> [Task description]:
The line containing "Lead, Bram Lohman*" marks the end; write out exactly every line from the start of the data up to and including it, without the pictures.

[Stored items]
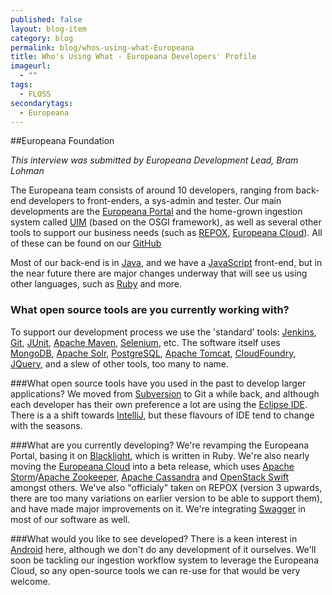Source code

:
 ```yaml
---
published: false
layout: blog-item
category: blog
permalink: blog/whos-using-what-Europeana
title: Who's Using What - Europeana Developers' Profile
imageurl: 
  - ""
tags: 
  - FLOSS
secondarytags:
  - Europeana
---
```

##Europeana Foundation

*This interview was submitted by Europeana Development Lead, Bram Lohman*

The Europeana team consists of around 10 developers, ranging from back-end developers to front-enders, a sys-admin and tester. Our main developments are the [Europeana Portal](europeana.eu) and the home-grown ingestion system called [UIM](https://github.com/europeana/uim-europeana) (based on the OSGI framework), as well as several other tools to support our business needs (such as [REPOX](https://github.com/europeana/REPOX), [Europeana Cloud](https://github.com/europeana/Europeana-Cloud)). All of these can be found on our [GitHub](https://github.com/europeana)

Most of our back-end is in [Java](https://java.com/en/), and we have a [JavaScript](https://www.javascript.com/) front-end, but in the near future there are major changes underway that will see us using other languages, such as [Ruby](https://www.ruby-lang.org/en/) and more.

### What open source tools are you currently working with?
To support our development process we use the 'standard' tools: [Jenkins](https://jenkins-ci.org/), [Git](https://git-scm.com/), [JUnit](http://junit.org/), [Apache Maven](https://maven.apache.org/), [Selenium](http://www.seleniumhq.org/), etc. The software itself uses [MongoDB](https://www.mongodb.org/), [Apache Solr](http://lucene.apache.org/solr/), [PostgreSQL](http://www.postgresql.org/), [Apache Tomcat](http://tomcat.apache.org/), [CloudFoundry](https://www.cloudfoundry.org/index.html), [JQuery](https://jquery.com/), and a slew of other tools, too many to name.

###What open source tools have you used in the past to develop larger applications?
We moved from [Subversion](https://subversion.apache.org/) to Git a while back, and although each developer has their own preference a lot are using the [Eclipse IDE](https://eclipse.org/downloads/). There is a a shift towards [IntelliJ](https://www.jetbrains.com/idea/), but these flavours of IDE tend to change with the seasons. 

###What are you currently developing?
We're revamping the Europeana Portal, basing it on [Blacklight](http://projectblacklight.org/), which is written in Ruby. We're also nearly moving the [Europeana Cloud](http://pro.europeana.eu/structure/europeana-cloud) into a beta release, which uses [Apache Storm](https://storm.apache.org/)/[Apache Zookeeper](https://zookeeper.apache.org/), [Apache Cassandra](http://cassandra.apache.org/) and [OpenStack Swift](http://docs.openstack.org/developer/swift/) amongst others.
We've also "officialy" taken on REPOX (version 3 upwards, there are too many variations on earlier version to be able to support them), and have made major improvements on it. We're integrating [Swagger](http://swagger.io/) in most of our software as well.

###What would you like to see developed?
There is a keen interest in [Android](http://developer.android.com/reference/android/os/package-summary.html) here, although we don't do any development of it ourselves. We'll soon be tackling our ingestion workflow system to leverage the Europeana Cloud, so any open-source tools we can re-use for that would be very welcome.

> [Task output]:
Source code

:
 ```yaml
---
published: false
layout: blog-item
category: blog
permalink: blog/whos-using-what-Europeana
title: Who's Using What - Europeana Developers' Profile
imageurl: 
  - ""
tags: 
  - FLOSS
secondarytags:
  - Europeana
---
```

##Europeana Foundation

*This interview was submitted by Europeana Development Lead, Bram Lohman*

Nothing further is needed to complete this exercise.